Just as streets were invented and highways were invented and cars were invented and stoplights were invented, jaywalking had to be invented too; despite the primal feeling it can give off, it did not always exist.
But while you can argue that the other items on that list were invented for good, in the name of progress, by humanity itself, jaywalking was invented by a very specific group of people for a very specific reason.
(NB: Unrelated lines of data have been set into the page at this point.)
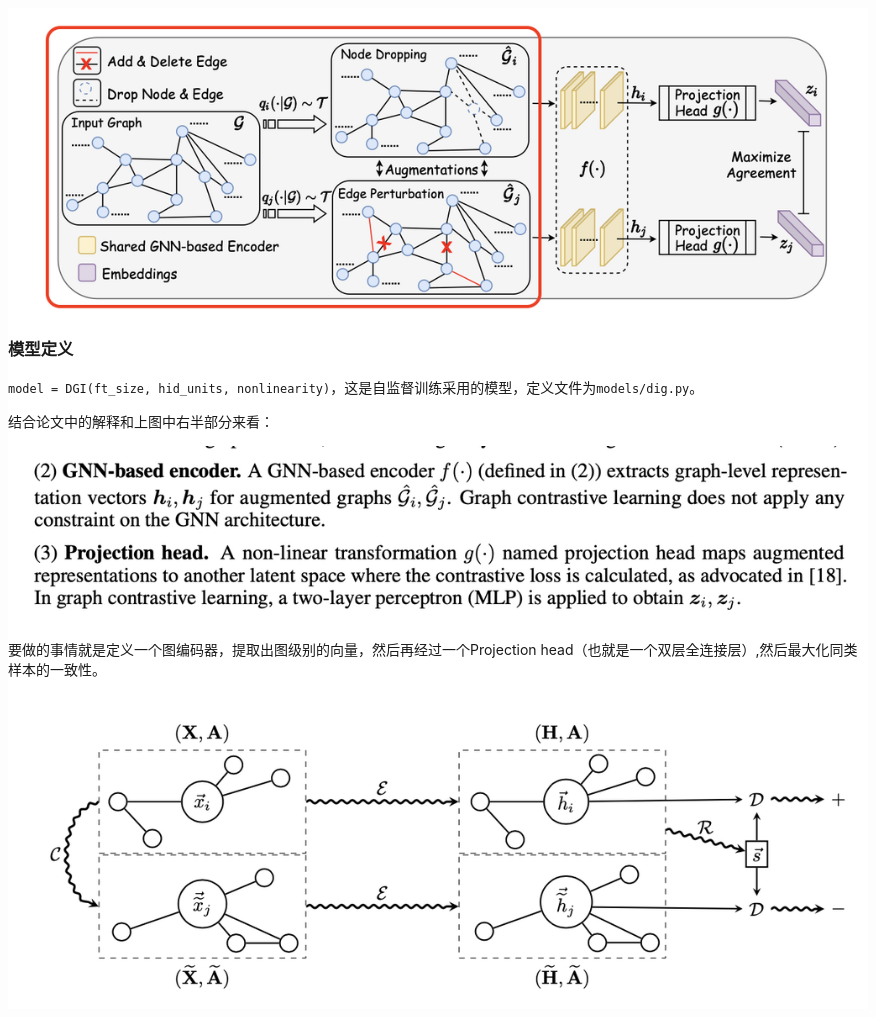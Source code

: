![截屏2022-03-22 18.40.16](assets/%E6%88%AA%E5%B1%8F2022-03-22%2018.40.16-7945662.png)

### 模型定义

`model = DGI(ft_size, hid_units, nonlinearity)`，这是自监督训练采用的模型，定义文件为`models/dig.py`。

结合论文中的解释和上图中右半部分来看：

![image-20220322200234167](assets/image-20220322200234167.png)

要做的事情就是定义一个图编码器，提取出图级别的向量，然后再经过一个Projection head（也就是一个双层全连接层）,然后最大化同类样本的一致性。

![image-20220322202325025](assets/image-20220322202325025.png)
It was invented by the automobile lobby, to make it easier for them to sell cars.
In fact, originally, jaywalking didn’t mean crossing the street the wrong way, or illegally — it was a sidewalk-oriented version of jay-driving, when people (presumably country hicks) would drive on the wrong side of a road, not realizing the right side was the right side.
This term came to be adopted for people committing similar — though perhaps less binaristic — faux pas on sidewalks, and this word was the one the automobile lobby reached for when it needed a scapegoat.
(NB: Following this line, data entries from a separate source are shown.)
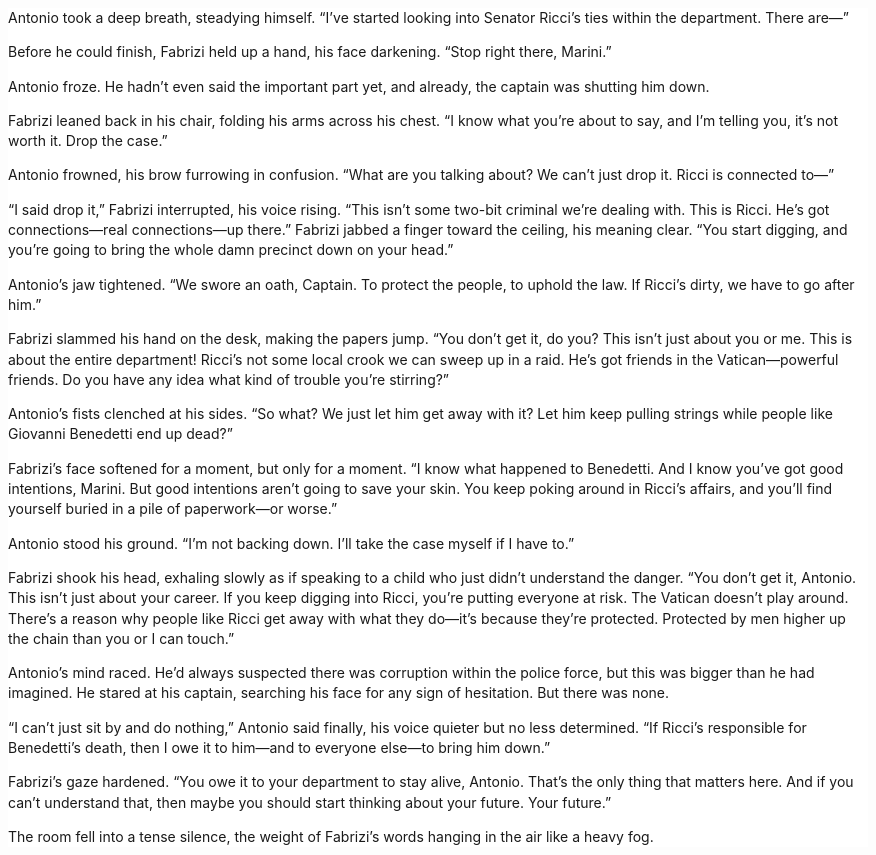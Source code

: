 Antonio took a deep breath, steadying himself. “I’ve started looking into Senator Ricci’s ties within the department. There are—”

Before he could finish, Fabrizi held up a hand, his face darkening. “Stop right there, Marini.”

Antonio froze. He hadn’t even said the important part yet, and already, the captain was shutting him down.

Fabrizi leaned back in his chair, folding his arms across his chest. “I know what you’re about to say, and I’m telling you, it’s not worth it. Drop the case.”

Antonio frowned, his brow furrowing in confusion. “What are you talking about? We can’t just drop it. Ricci is connected to—”

“I said drop it,” Fabrizi interrupted, his voice rising. “This isn’t some two-bit criminal we’re dealing with. This is Ricci. He’s got connections—real connections—up there.” Fabrizi jabbed a finger toward the ceiling, his meaning clear. “You start digging, and you’re going to bring the whole damn precinct down on your head.”

Antonio’s jaw tightened. “We swore an oath, Captain. To protect the people, to uphold the law. If Ricci’s dirty, we have to go after him.”

Fabrizi slammed his hand on the desk, making the papers jump. “You don’t get it, do you? This isn’t just about you or me. This is about the entire department! Ricci’s not some local crook we can sweep up in a raid. He’s got friends in the Vatican—powerful friends. Do you have any idea what kind of trouble you’re stirring?”

Antonio’s fists clenched at his sides. “So what? We just let him get away with it? Let him keep pulling strings while people like Giovanni Benedetti end up dead?”

Fabrizi’s face softened for a moment, but only for a moment. “I know what happened to Benedetti. And I know you’ve got good intentions, Marini. But good intentions aren’t going to save your skin. You keep poking around in Ricci’s affairs, and you’ll find yourself buried in a pile of paperwork—or worse.”

Antonio stood his ground. “I’m not backing down. I’ll take the case myself if I have to.”

Fabrizi shook his head, exhaling slowly as if speaking to a child who just didn’t understand the danger. “You don’t get it, Antonio. This isn’t just about your career. If you keep digging into Ricci, you’re putting everyone at risk. The Vatican doesn’t play around. There’s a reason why people like Ricci get away with what they do—it’s because they’re protected. Protected by men higher up the chain than you or I can touch.”

Antonio’s mind raced. He’d always suspected there was corruption within the police force, but this was bigger than he had imagined. He stared at his captain, searching his face for any sign of hesitation. But there was none.

“I can’t just sit by and do nothing,” Antonio said finally, his voice quieter but no less determined. “If Ricci’s responsible for Benedetti’s death, then I owe it to him—and to everyone else—to bring him down.”

Fabrizi’s gaze hardened. “You owe it to your department to stay alive, Antonio. That’s the only thing that matters here. And if you can’t understand that, then maybe you should start thinking about your future. Your future.”

The room fell into a tense silence, the weight of Fabrizi’s words hanging in the air like a heavy fog.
In the 1910s, carmakers had run into an unpleasant reality about the experience of owning a car in early 20th-century America: pesky human beings had an awful habit of popping up right where they shouldn’t be, in front of their customers’ automobiles. Ow — your face got in the way of my fist.
In order to make sure the annoying experience of running someone over wasn’t cutting into their bottom line, they had to devise a way for human beings to cede the roadways — a non-trivial portion of urban space that had long been shared between people and slower-moving carriages — to cars.
But how to achieve such a goal, to reframe centuries-old human behaviour in short order before people rejected cars as being too likely to produce accidents? Luckily for them, mass media existed by then, and the auto lobby played it like a fiddle.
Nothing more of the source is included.